This policy was very unpopular among the starving population. Fair enough. The government could have donated the extra food to the needy instead of dumping it. We don’t know what you think, but for us, that “prudent move” was a loser.

Present-day farms constantly suffer from centralized regulation. Due to the labor shortage, which was triggered by immigration rules, fruit on trees keeps rotting away. This situation is essentially the state bossing it citizens around: “You do this,” or “You must do that.” It is determining how farmers can use their private property and who they can or can’t hire. If only farmers could behave as they please, sell food, or provide jobs to whoever they want. If only people could look for work without fear that their families will wind up in jail for crossing an arbitrary, non-private property boundary called the “border.” But that would be decentralized chaos.

Yet another instance of decentralized chaos “illegal charities.” In the US, a World War II veteran was arrested for giving food to homeless people. Arnold Abbott faced 60 days in prison and a $500 fine for violating the city’s law about feeding the homeless in a public place.

All these cases m demonstrate that the centralized system will never be able to identify the market calls of individual economic entities and their needs. Worse still, they just don’t want to. Obviously, it is important for all governments to keep absolutely everything under control. This approach prevents many problems, such as anarchy, social unrest, danger to the rule of law, and so on. However, it is a big vicious circle impairing the enjoyment of human rights.
Instead of trying to make each and every sphere ideal in the authority’s view, all the necessary conditions for the well-being of society must be put in place first. That’s a matter of concern for the state.

Decentralization Is Here

The US market is both a dream and a nightmare for any startup. Many people set up their head offices there but use completely different companies to conduct ICOs and issue tokens in those jurisdictions where the crypto activity is welcome. Companies registered in other countries (including overseas) limit the participation of American citizens and residents in token sales. This is no doubt that this situation is connected to securities and stock market legislation, as well as with the activities of the regulator represented by the Securities and Exchange Commission (SEC).

In contrast to the vague policy of the USA, Europe has quickly created regulatory bodies and adopted laws managing the new financially technological industry in its infancy. Biggies in innovative technologies, such as Malta, Italy, Switzerland, Denmark, and Estonia, are among the top European countries loyal to the blockchain solutions, BTC, and other virtual coins. Furthermore, they stress the importance of building a crypto-oriented economy.

Some countries where blockchain is more closely intertwined with daily life have already adopted laws encouraging the growth of this innovative technology and new rules that require transparency of information and data sharing for markets and government institutions.
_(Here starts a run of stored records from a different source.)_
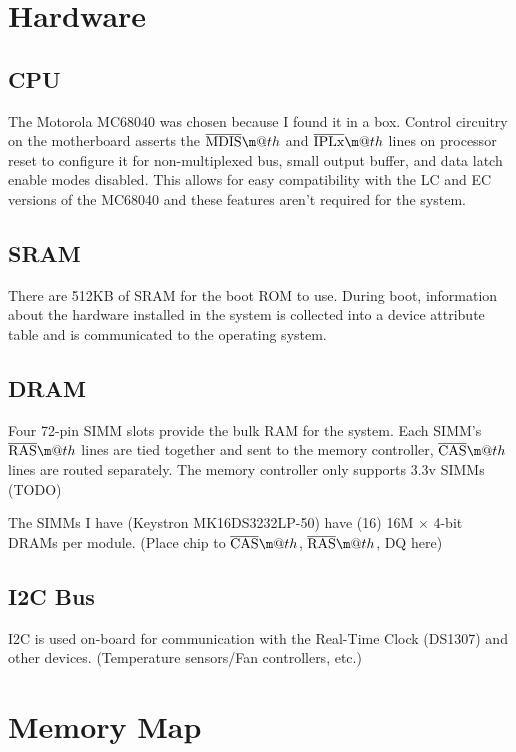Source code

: \documentclass{article}
\makeatletter
\newcommand*{\textoverline}[1]{$\overline{\hbox{#1}}\m@th$}
\makeatother
\begin{document}
\section{Hardware}

\subsection{CPU}

The Motorola MC68040 was chosen because I found it in a box. Control circuitry
on the motherboard asserts the \textoverline{MDIS} and \textoverline{IPLx} lines
on processor reset to configure it for non-multiplexed bus, small output buffer,
and data latch enable modes disabled. This allows for easy compatibility with
the LC and EC versions of the MC68040 and these features aren't required for
the system.

\subsection{SRAM}

There are 512KB of SRAM for the boot ROM to use. During boot, information about
the hardware installed in the system is collected into a device attribute table
and is communicated to the operating system.

\subsection{DRAM}

Four 72-pin SIMM slots provide the bulk RAM for the system. Each SIMM's
\textoverline{RAS} lines are tied together and sent to the memory controller,
\textoverline{CAS} lines are routed separately. The memory controller only
supports 3.3v SIMMs (TODO)

The SIMMs I have (Keystron MK16DS3232LP-50) have (16) 16M $\times$ 4-bit DRAMs
per module. (Place chip to \textoverline{CAS}, \textoverline{RAS}, DQ here)

\subsection{I2C Bus}

I2C is used on-board for communication with the Real-Time Clock (DS1307) and
other devices. (Temperature sensors/Fan controllers, etc.)

\section{Memory Map}
\end{document}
Still, there are several major hurdles that need to be overcome. For example, there is no specific regulation of virtual currencies. Operations with BTCs are considered the same as payment transactions with coins or banknotes, but Bitcoin is not recognized as a taxable asset. At the same time, there is nothing more irritating for regulators than Bitcoin ATMs. Law-enforcement agencies in Germany consider operations with internet cash (in particular, Bitcoin ATMs) to be a weak link answering the door for money laundering gained through illegal means.

Final Words

The government wants to regulate cryptocurrency for the purpose of maintaining control over trade and industry, as well as to collect extra taxes. (We’ll spare you the other less significant reasons.) But experience has proven that the evolution of technologies is impossible to stop. In the near future, BTC will do to money what email has done to the postal service. It’s the game-changer in the world of technology, leading to a revolution in industry.